- **About this exercise**
What is needed is an exact repetition of the lines from the first one in the data through the line with "- OpenXR platforms", with no pictures.

**** The records

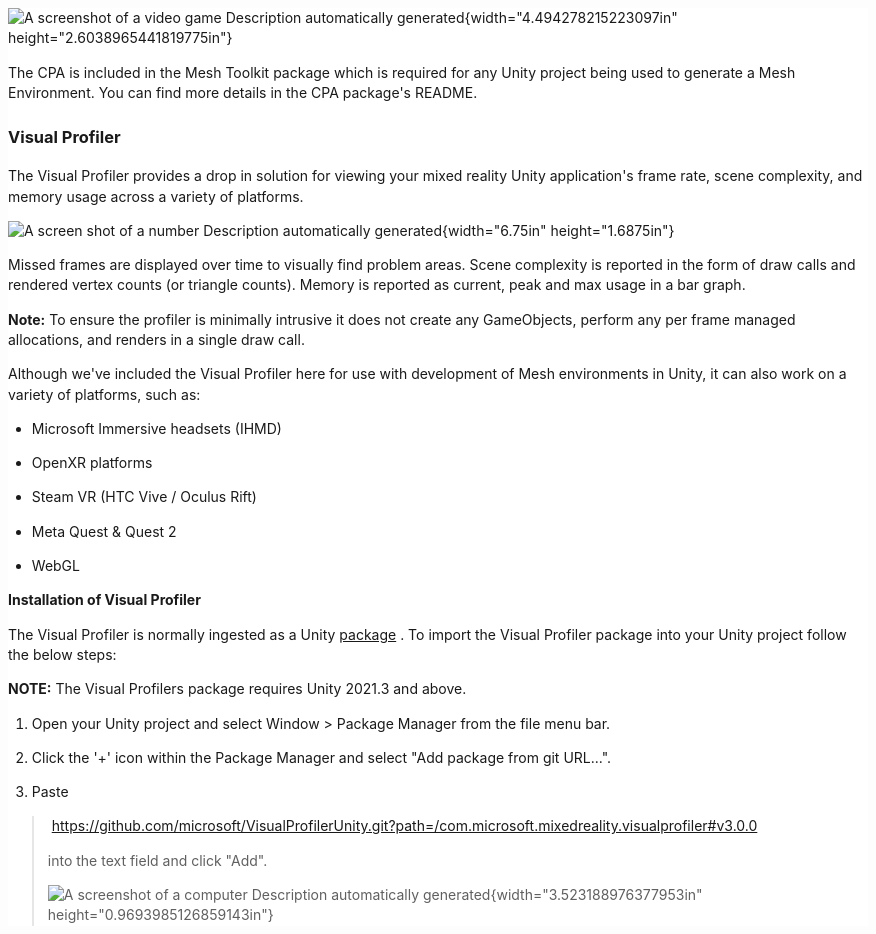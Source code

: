 ![A screenshot of a video game Description automatically
generated](../../media/3d-design-performance-guide/image003.png){width="4.494278215223097in"
height="2.6038965441819775in"}

The CPA is included in the Mesh Toolkit package which is required for
any Unity project being used to generate a Mesh Environment. You can
find more details in the CPA package's README.

### Visual Profiler

The Visual Profiler provides a drop in solution for viewing your mixed
reality Unity application\'s frame rate, scene complexity, and memory
usage across a variety of platforms.

![A screen shot of a number Description automatically
generated](../../media/3d-design-performance-guide/image004.png){width="6.75in" height="1.6875in"}

Missed frames are displayed over time to visually find problem areas.
Scene complexity is reported in the form of draw calls and rendered
vertex counts (or triangle counts). Memory is reported as current, peak
and max usage in a bar graph.

**Note:** To ensure the profiler is minimally intrusive it does not
create any GameObjects, perform any per frame managed allocations, and
renders in a single draw call.

Although we've included the Visual Profiler here for use with
development of Mesh environments in Unity, it can also work on a variety
of platforms, such as:

- Microsoft Immersive headsets (IHMD)

- OpenXR platforms

- Steam VR (HTC Vive / Oculus Rift)

- Meta Quest & Quest 2

- WebGL

**Installation of Visual Profiler**

The Visual Profiler is normally ingested as a
Unity [package](https://docs.unity3d.com/Manual/Packages.html) . To
import the Visual Profiler package into your Unity project follow the
below steps:

**NOTE:** The Visual Profilers package requires Unity 2021.3 and above.

1. Open your Unity project and select Window \> Package Manager from
    the file menu bar.

2. Click the \'+\' icon within the Package Manager and select \"Add
    package from git URL\...\".

3. Paste

>  <https://github.com/microsoft/VisualProfilerUnity.git?path=/com.microsoft.mixedreality.visualprofiler#v3.0.0>
>
> into the text field and click \"Add\".
>
> ![A screenshot of a computer Description automatically
> generated](../../media/3d-design-performance-guide/image5.png){width="3.523188976377953in"
> height="0.9693985126859143in"}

********

- **Task answer**
Source code

: ![A screenshot of a video game Description automatically
generated](../../media/3d-design-performance-guide/image003.png){width="4.494278215223097in"
height="2.6038965441819775in"}

The CPA is included in the Mesh Toolkit package which is required for
any Unity project being used to generate a Mesh Environment. You can
find more details in the CPA package's README.

### Visual Profiler

The Visual Profiler provides a drop in solution for viewing your mixed
reality Unity application\'s frame rate, scene complexity, and memory
usage across a variety of platforms.

![A screen shot of a number Description automatically
generated](../../media/3d-design-performance-guide/image004.png){width="6.75in" height="1.6875in"}

Missed frames are displayed over time to visually find problem areas.
Scene complexity is reported in the form of draw calls and rendered
vertex counts (or triangle counts). Memory is reported as current, peak
and max usage in a bar graph.

**Note:** To ensure the profiler is minimally intrusive it does not
create any GameObjects, perform any per frame managed allocations, and
renders in a single draw call.

Although we've included the Visual Profiler here for use with
development of Mesh environments in Unity, it can also work on a variety
of platforms, such as:

- Microsoft Immersive headsets (IHMD)

- OpenXR platforms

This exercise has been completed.